MBBS Biochemistry - SGD Study Guide

PART 1: THYROID GLAND FUNCTION TESTS

1. Thyroid Hormone Synthesis (Biochemical Basis)

Understanding synthesis is essential before interpreting tests.

Steps of thyroid hormone synthesis:

Iodide uptake - Inorganic iodide is actively transported into the follicular cell via the sodium-iodide symporter (NIS) located in the basolateral membrane. TSH upregulates NIS activity; iodide deficiency increases pump activity, while excess iodide inhibits uptake.
Thyroglobulin (Tg) synthesis - Tg is a glycoprotein (~660 kDa, 2 subunits, 123 tyrosine residues) synthesized in the rough ER of thyrocytes, processed by the Golgi, and secreted into the colloid.
Organification - At the thyrocyte-colloid interface, iodide is oxidized to iodine by thyroid peroxidase (TPO), then incorporated into tyrosyl residues of Tg:
- Iodide + Tyrosine → Monoiodotyrosine (MIT)
- MIT + Iodine → Diiodotyrosine (DIT)
Coupling reaction (also TPO-mediated):
- DIT + DIT → T4 (thyroxine, a prohormone)
- MIT + DIT → T3 (triiodothyronine, the active hormone)
Secretion - Colloid is internalized by thyrocytes via endocytosis → lysosomal hydrolysis releases free T4 and T3 into circulation.

"Colloid represents a reservoir of thyroid hormones - humans can ingest a diet completely devoid of iodide for up to 2 months before a decline in circulating thyroid hormone levels." - Ganong's Review of Medical Physiology

2. Transport and Metabolism of Thyroid Hormones

T4 and T3 are highly protein-bound in serum:
- Primarily to Thyroid Binding Globulin (TBG) and prealbumin (transthyretin)
- Only ~0.02% of T4 and ~0.2% of T3 circulate as free (biologically active) hormones
Peripheral conversion: ~80% of circulating T3 comes from deiodination of T4 in peripheral tissues
- T4 → T3 (active) by 5'-deiodinase
- T4 → Reverse T3 (rT3) (inactive metabolite)
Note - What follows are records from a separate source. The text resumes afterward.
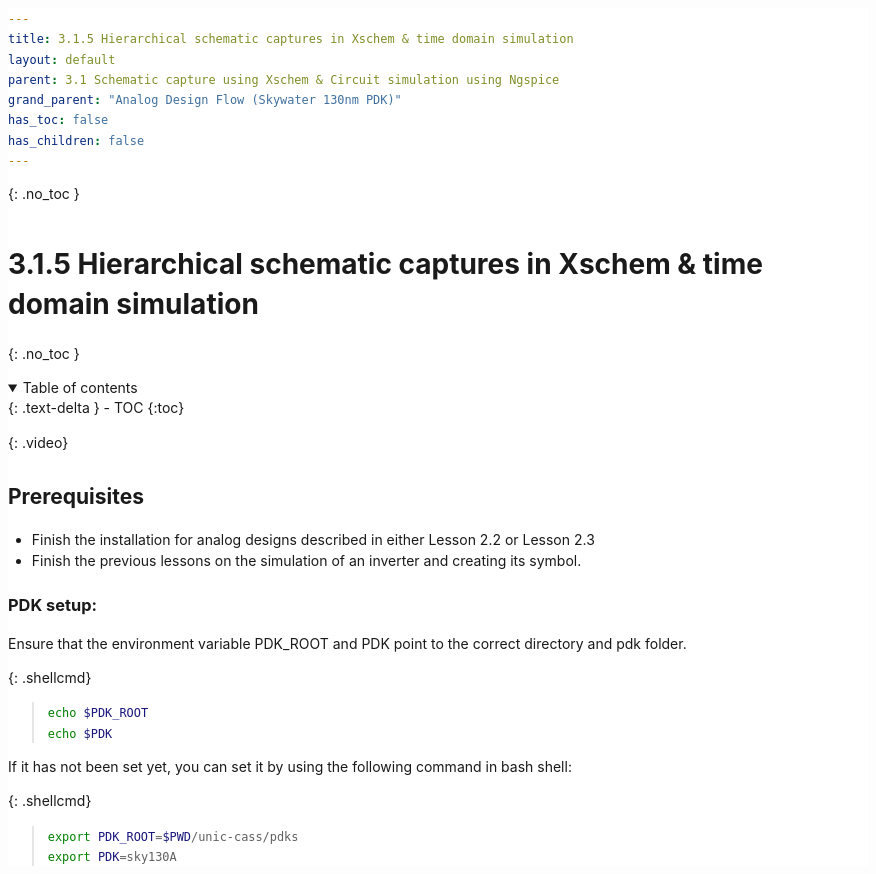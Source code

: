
 ```yaml
---
title: 3.1.5 Hierarchical schematic captures in Xschem & time domain simulation
layout: default
parent: 3.1 Schematic capture using Xschem & Circuit simulation using Ngspice
grand_parent: "Analog Design Flow (Skywater 130nm PDK)"
has_toc: false
has_children: false
---
```

{: .no_toc }
# 3.1.5 Hierarchical schematic captures in Xschem & time domain simulation

{: .no_toc }

<details open markdown="block">
  <summary>
    Table of contents
  </summary>
  {: .text-delta }
- TOC
{:toc}
</details>

{: .video}
> <iframe width="700" height="360" src="https://www.youtube.com/embed/OBMDphSW0V0?si=RrC2tK7TrnSb8J2e" title="YouTube video player" frameborder="0" allow="accelerometer; autoplay; clipboard-write; encrypted-media; gyroscope; picture-in-picture; web-share" referrerpolicy="strict-origin-when-cross-origin" allowfullscreen></iframe>

## Prerequisites

- Finish the installation for analog designs described in either Lesson 2.2 or Lesson 2.3
- Finish the previous lessons on the simulation of an inverter and creating its symbol.

### PDK setup:

Ensure that the environment variable PDK_ROOT and PDK point to the correct directory and pdk folder.

{: .shellcmd}
> ```bash 
> echo $PDK_ROOT
> echo $PDK
> ```

If it has not been set yet, you can set it by using the following command in bash shell:

{: .shellcmd}
> ```bash
> export PDK_ROOT=$PWD/unic-cass/pdks
> export PDK=sky130A
> ```
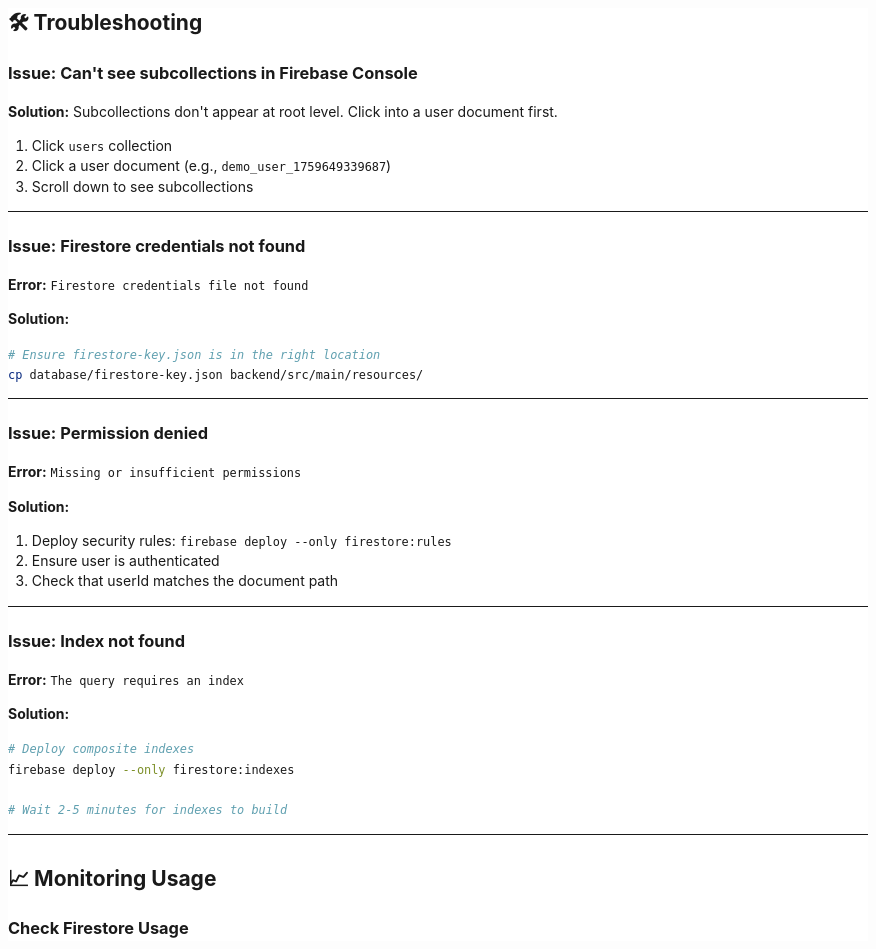 
## 🛠️ **Troubleshooting**

### **Issue: Can't see subcollections in Firebase Console**

**Solution:** Subcollections don't appear at root level. Click into a user document first.

1. Click `users` collection
2. Click a user document (e.g., `demo_user_1759649339687`)
3. Scroll down to see subcollections

---

### **Issue: Firestore credentials not found**

**Error:** `Firestore credentials file not found`

**Solution:**
```bash
# Ensure firestore-key.json is in the right location
cp database/firestore-key.json backend/src/main/resources/
```

---

### **Issue: Permission denied**

**Error:** `Missing or insufficient permissions`

**Solution:**
1. Deploy security rules: `firebase deploy --only firestore:rules`
2. Ensure user is authenticated
3. Check that userId matches the document path

---

### **Issue: Index not found**

**Error:** `The query requires an index`

**Solution:**
```bash
# Deploy composite indexes
firebase deploy --only firestore:indexes

# Wait 2-5 minutes for indexes to build
```

---

## 📈 **Monitoring Usage**

### **Check Firestore Usage**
Factors affecting TBG levels:

TBG Increased	TBG Decreased
Pregnancy	Hypoproteinemic states (nephrotic syndrome, liver disease)
Oral contraceptives / Estrogen therapy	Androgen therapy
Active hepatitis	Cortisol excess
Hypothyroidism	Phenytoin, salicylates

3. Thyroid Function Tests - Panel Overview

A. Thyroid Stimulating Hormone (TSH)

Most sensitive and first-line test for thyroid dysfunction
Normal range: ~0.4 - 4.0 mIU/L
Measured by 3rd-generation chemiluminescent immunoassay (can detect <0.01 mIU/L)
High TSH = primary hypothyroidism
Low TSH = hyperthyroidism or secondary/tertiary hypothyroidism
TSH alone can diagnose most outpatient thyroid disorders

A high-sensitivity TSH assay is the single best initial screening test for thyroid disease (Henry's Clinical Diagnosis and Management by Laboratory Methods).

B. Total T4 and Total T3

Reflect both bound + free fractions
Elevated in most hyperthyroid states; decreased in hypothyroidism
Limitation: affected by TBG concentrations - not reliable in pregnancy, OCP use, or hypoproteinemia

C. Free T4 (FT4) and Free T3 (FT3)

Free T4 is the biologically active fraction; gold standard measurement = equilibrium dialysis with tandem mass spectrometry (ED/MS-MS)
Routine labs use immunoassay (automated, high-throughput)
FT4 is unaffected by TBG changes, making it superior to total T4 in most clinical scenarios
Important interference: Biotin supplements (common!) can cause falsely elevated FT4 or falsely low TSH in streptavidin-biotin immunoassays - patients should stop biotin 3-5 days before testing

D. T3 Resin Uptake (T3RU) / T3 Uptake Test - Historical

An indirect measure of available TBG binding sites
Method: Excess ¹²⁵I-labeled T3 added to serum → binds unoccupied TBG → remaining labeled T3 binds to resin
T3RU is inversely proportional to available TBG sites and directly proportional to native T3
High T3RU = hyperthyroidism | Low T3RU = hypothyroidism
Free Thyroxine Index (FTI) = T3RU × Total T4 (Reference range: 5.4 - 9.7)
Now largely replaced by direct FT4 immunoassay

E. Thyroid Antibodies

Antibody	Full Name	Clinical Significance
Anti-TPO (anti-microsomal)	Thyroid peroxidase antibody	Hashimoto's thyroiditis, Graves' disease
Anti-Tg	Anti-thyroglobulin	Hashimoto's; also used to monitor thyroid cancer recurrence
TSI/TRAb	TSH receptor antibody / Thyroid-stimulating immunoglobulin	Graves' disease (stimulating); Hashimoto's (blocking)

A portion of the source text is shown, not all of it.